----- Exercise data -----

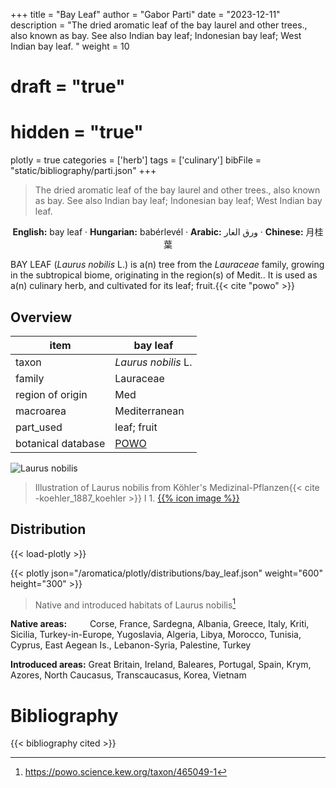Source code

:+++
title = "Bay Leaf"
author = "Gabor Parti"
date = "2023-12-11"
description = "The dried aromatic leaf of the bay laurel and other trees., also known as bay. See also Indian bay leaf; Indonesian bay leaf; West Indian bay leaf. "
weight = 10
# draft = "true"
# hidden = "true"
plotly = true
categories = ['herb']
tags = ['culinary']
bibFile = "static/bibliography/parti.json"
+++

>The dried aromatic leaf of the bay laurel and other trees., also known as bay. See also Indian bay leaf; Indonesian bay leaf; West Indian bay leaf.  [<i class="fab fa-wikipedia-w"></i>](https://en.wikipedia.org/wiki/Bay_leaf)

<center>

**English:** bay leaf · **Hungarian:** babérlevél · **Arabic:** <span class="arabic-text" dir="rtl">ورق الغار</span> · **Chinese:** <span class="traditional-chinese-text">月桂葉</span>

</center>

BAY LEAF (*Laurus nobilis* L.) is a(n) tree from the *Lauraceae* family, growing in the subtropical biome, originating in the region(s) of Medit.. It is used as a(n) culinary herb, and cultivated for its leaf; fruit.{{< cite "powo" >}}

## Overview

|       item       |                      bay leaf                     |
|------------------|---------------------------------------------------|
|       taxon      |                *Laurus nobilis* L.                |
|      family      |                     Lauraceae                     |
| region of origin |                        Med                        |
|     macroarea    |                   Mediterranean                   |
|     part_used    |                    leaf; fruit                    |
|botanical database|[POWO](https://powo.science.kew.org/taxon/465049-1)|

![Laurus nobilis](/images/illustrations/bay_leaf.png?width=40rem "Illustration of Laurus nobilis from Köhler's Medizinal-Pflanzen")

>Illustration of Laurus nobilis from Köhler's Medizinal-Pflanzen{{< cite -koehler_1887_koehler >}} I 1. [{{% icon image %}}](https://www.biodiversitylibrary.org/item/10836#page/235/mode/1up)

## Distribution

{{< load-plotly >}}

{{< plotly json="/aromatica/plotly/distributions/bay_leaf.json" weight="600" height="300" >}}

>Native and introduced habitats of Laurus nobilis[^powo]

[^powo]: https://powo.science.kew.org/taxon/465049-1

<p style="text-align:left;">

**Native areas:** &ensp; &ensp; &ensp; Corse, France, Sardegna, Albania, Greece, Italy, Kriti, Sicilia, Turkey-in-Europe, Yugoslavia, Algeria, Libya, Morocco, Tunisia, Cyprus, East Aegean Is., Lebanon-Syria, Palestine, Turkey

**Introduced areas:** Great Britain, Ireland, Baleares, Portugal, Spain, Krym, Azores, North Caucasus, Transcaucasus, Korea, Vietnam

</p>



# Bibliography

{{< bibliography cited >}}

-----

*Description of the task*.
Scan the data above for the string "plotly" and copy each line where it appears.

*Response*.
plotly = true
{{< load-plotly >}}
{{< plotly json="/aromatica/plotly/distributions/bay_leaf.json" weight="600" height="300" >}}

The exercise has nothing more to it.